What Works: The key strength of This is Spinal Tap was its core cast. Christopher Guest, Michael McKean, and Harry Shearer played the members of Spinal Tap and Rob Reiner starred as the documentary filmmaker Martin DiBergi. The interactions between the band members and between the musicians and the documentarians were comedy gold. Spinal Tap II brings back all the key players and some of the supporting actors from the first film. The exchanges between the actors still have the poetic idiocy that worked so well the first time around and the jokes come steadily. Nearly every scene has a great line. Spinal Tap II does what a legacy sequel should; it revisits the characters and recaptures what audiences liked about the first film while also accounting for the passage of time. The opening catches up with the band members and gives each of them a fitting and funny backstory. They reunite to do a farewell show and Spinal Tap II is about aging and mortality. It gets beyond just making old man jokes. There is a dark undercurrent to Spinal Tap II and the filmmakers confront aging and mortality and the legacy of the original picture. The new film also takes aim at the contemporary music industry through a sleezy concert promoter played by Chris Addison.

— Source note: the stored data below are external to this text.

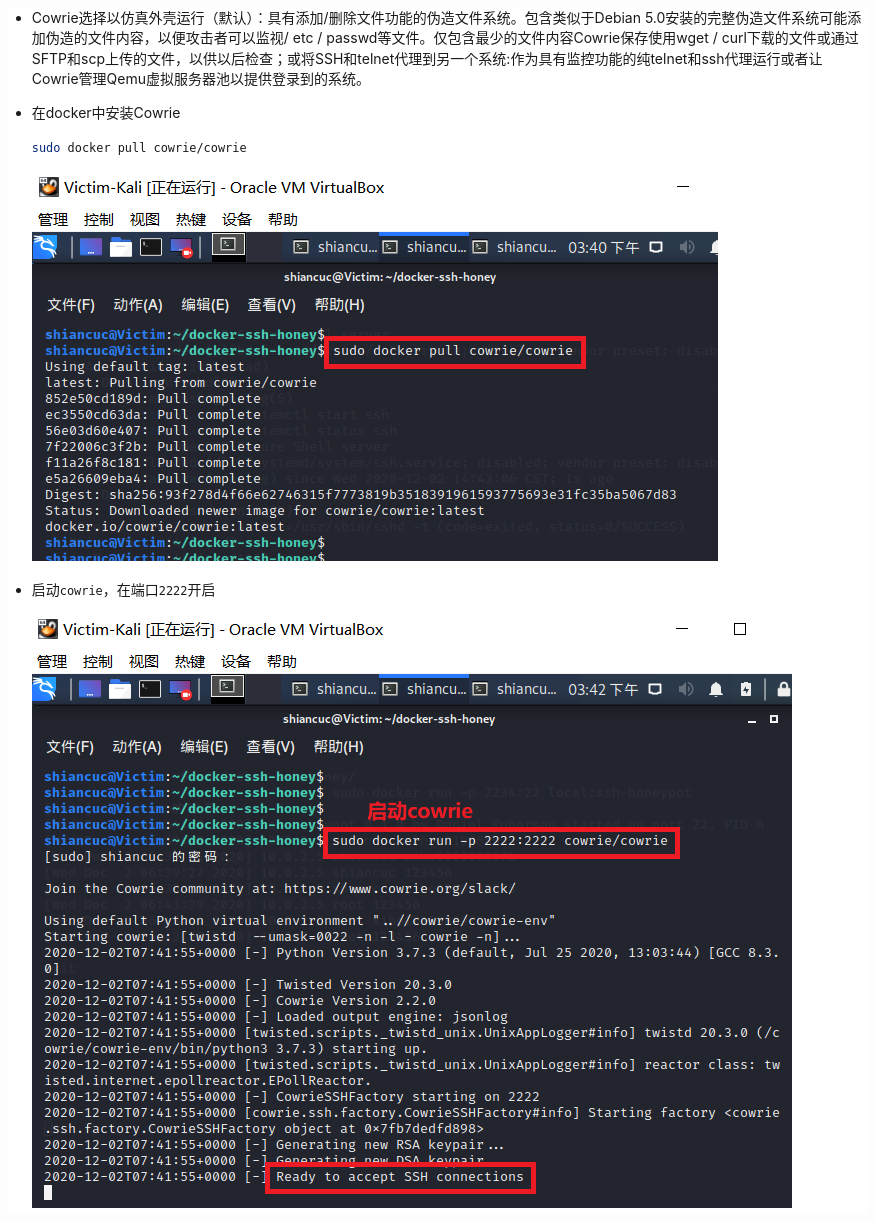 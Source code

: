 - Cowrie选择以仿真外壳运行（默认）：具有添加/删除文件功能的伪造文件系统。包含类似于Debian 5.0安装的完整伪造文件系统可能添加伪造的文件内容，以便攻击者可以监视/ etc / passwd等文件。仅包含最少的文件内容Cowrie保存使用wget / curl下载的文件或通过SFTP和scp上传的文件，以供以后检查；或将SSH和telnet代理到另一个系统:作为具有监控功能的纯telnet和ssh代理运行或者让Cowrie管理Qemu虚拟服务器池以提供登录到的系统。

- 在docker中安装Cowrie

    ```bash
    sudo docker pull cowrie/cowrie
    ```

    ![2.1Cowrie.PNG](imgs/2.1Cowrie.PNG)

- 启动`cowrie`，在端口`2222`开启

    ![2.2Cowrie.PNG](imgs/2.2Cowrie.PNG)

What Doesn’t: This is Spinal Tap is one of the most popular and most influential films ever made. The sequel does not quite measure up to its predecessor but that was unlikely and maybe impossible. The original Spinal Tap is a favorite of many people but it was especially endeared to musicians who identified with the difficulties of touring. A lot of Spinal Tap II takes place in the studio. The film lacks conflict and it’s never as convincing as a pseudo-documentary. There are a lot of cameos, so many that it becomes a bit distracting. Paul McCartney and Elton John get something to do but few of the other appearances are used productively. The parade of famous faces feels like name dropping. The release of Spinal Tap II coincides with a glut of musical pictures including documentaries and biopics, many of them about bands from the 1970s and 80s. A lot of those films stoke the musician’s egos and exist to spike the value of the band’s music catalogue. Spinal Tap II misses an opportunity to lampoon that specific trend.
Disc extras: The 4K Blu-ray disc includes deleted scenes and a trailer.
Bottom Line: Spinal Tap II is not the classic that its predecessor was but this is a good legacy sequel. It revisits what was so appealing about the original film without feeling redundant and Spinal Tap II is consistently funny. It makes for a fitting but melancholy sendoff for Rob Reiner’s career.